» **EXERCISE DIRECTIONS**
What you return should be exactly the lines from the one containing "## Requirements" down to the final line of the listing, with nothing else.

» **INFORMATION**
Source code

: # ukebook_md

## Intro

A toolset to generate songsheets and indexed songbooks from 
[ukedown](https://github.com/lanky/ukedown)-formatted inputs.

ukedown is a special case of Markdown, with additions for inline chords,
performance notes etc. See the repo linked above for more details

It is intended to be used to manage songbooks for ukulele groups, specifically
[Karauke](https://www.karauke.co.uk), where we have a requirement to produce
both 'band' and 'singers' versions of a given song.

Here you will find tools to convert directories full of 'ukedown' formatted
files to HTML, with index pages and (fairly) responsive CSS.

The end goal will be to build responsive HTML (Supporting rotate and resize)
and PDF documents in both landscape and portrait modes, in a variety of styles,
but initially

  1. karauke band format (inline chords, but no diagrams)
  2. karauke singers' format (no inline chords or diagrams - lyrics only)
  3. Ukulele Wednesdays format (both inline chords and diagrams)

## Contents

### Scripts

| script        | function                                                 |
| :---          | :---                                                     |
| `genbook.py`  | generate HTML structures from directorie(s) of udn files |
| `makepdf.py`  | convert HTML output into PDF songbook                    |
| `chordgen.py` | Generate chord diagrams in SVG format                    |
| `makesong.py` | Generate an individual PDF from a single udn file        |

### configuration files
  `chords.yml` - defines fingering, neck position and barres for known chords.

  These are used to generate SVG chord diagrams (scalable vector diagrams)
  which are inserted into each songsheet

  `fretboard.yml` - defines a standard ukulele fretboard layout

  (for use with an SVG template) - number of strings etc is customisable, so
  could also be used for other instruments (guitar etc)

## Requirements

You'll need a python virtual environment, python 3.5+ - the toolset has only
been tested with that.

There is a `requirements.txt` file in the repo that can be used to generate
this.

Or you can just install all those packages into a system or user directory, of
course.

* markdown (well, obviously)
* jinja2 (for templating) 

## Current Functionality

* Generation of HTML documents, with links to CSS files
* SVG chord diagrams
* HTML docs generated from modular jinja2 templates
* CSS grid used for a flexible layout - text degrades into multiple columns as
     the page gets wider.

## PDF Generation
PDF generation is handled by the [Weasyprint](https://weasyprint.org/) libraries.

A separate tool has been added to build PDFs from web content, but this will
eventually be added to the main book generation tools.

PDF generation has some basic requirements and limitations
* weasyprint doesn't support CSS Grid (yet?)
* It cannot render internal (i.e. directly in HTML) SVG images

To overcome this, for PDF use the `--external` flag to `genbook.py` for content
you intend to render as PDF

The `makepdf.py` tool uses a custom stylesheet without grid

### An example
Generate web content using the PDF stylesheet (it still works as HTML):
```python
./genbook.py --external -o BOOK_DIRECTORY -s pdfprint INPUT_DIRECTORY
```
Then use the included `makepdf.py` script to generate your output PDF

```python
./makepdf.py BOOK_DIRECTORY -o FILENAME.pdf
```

» **EXERCISE RESULT**
## Requirements

You'll need a python virtual environment, python 3.5+ - the toolset has only
been tested with that.

There is a `requirements.txt` file in the repo that can be used to generate
this.

Or you can just install all those packages into a system or user directory, of
course.

* markdown (well, obviously)
* jinja2 (for templating) 

## Current Functionality

* Generation of HTML documents, with links to CSS files
* SVG chord diagrams
* HTML docs generated from modular jinja2 templates
* CSS grid used for a flexible layout - text degrades into multiple columns as
     the page gets wider.

## PDF Generation
PDF generation is handled by the [Weasyprint](https://weasyprint.org/) libraries.

A separate tool has been added to build PDFs from web content, but this will
eventually be added to the main book generation tools.

PDF generation has some basic requirements and limitations
* weasyprint doesn't support CSS Grid (yet?)
* It cannot render internal (i.e. directly in HTML) SVG images

To overcome this, for PDF use the `--external` flag to `genbook.py` for content
you intend to render as PDF

The `makepdf.py` tool uses a custom stylesheet without grid

### An example
Generate web content using the PDF stylesheet (it still works as HTML):
```python
./genbook.py --external -o BOOK_DIRECTORY -s pdfprint INPUT_DIRECTORY
```
Then use the included `makepdf.py` script to generate your output PDF

```python
./makepdf.py BOOK_DIRECTORY -o FILENAME.pdf
```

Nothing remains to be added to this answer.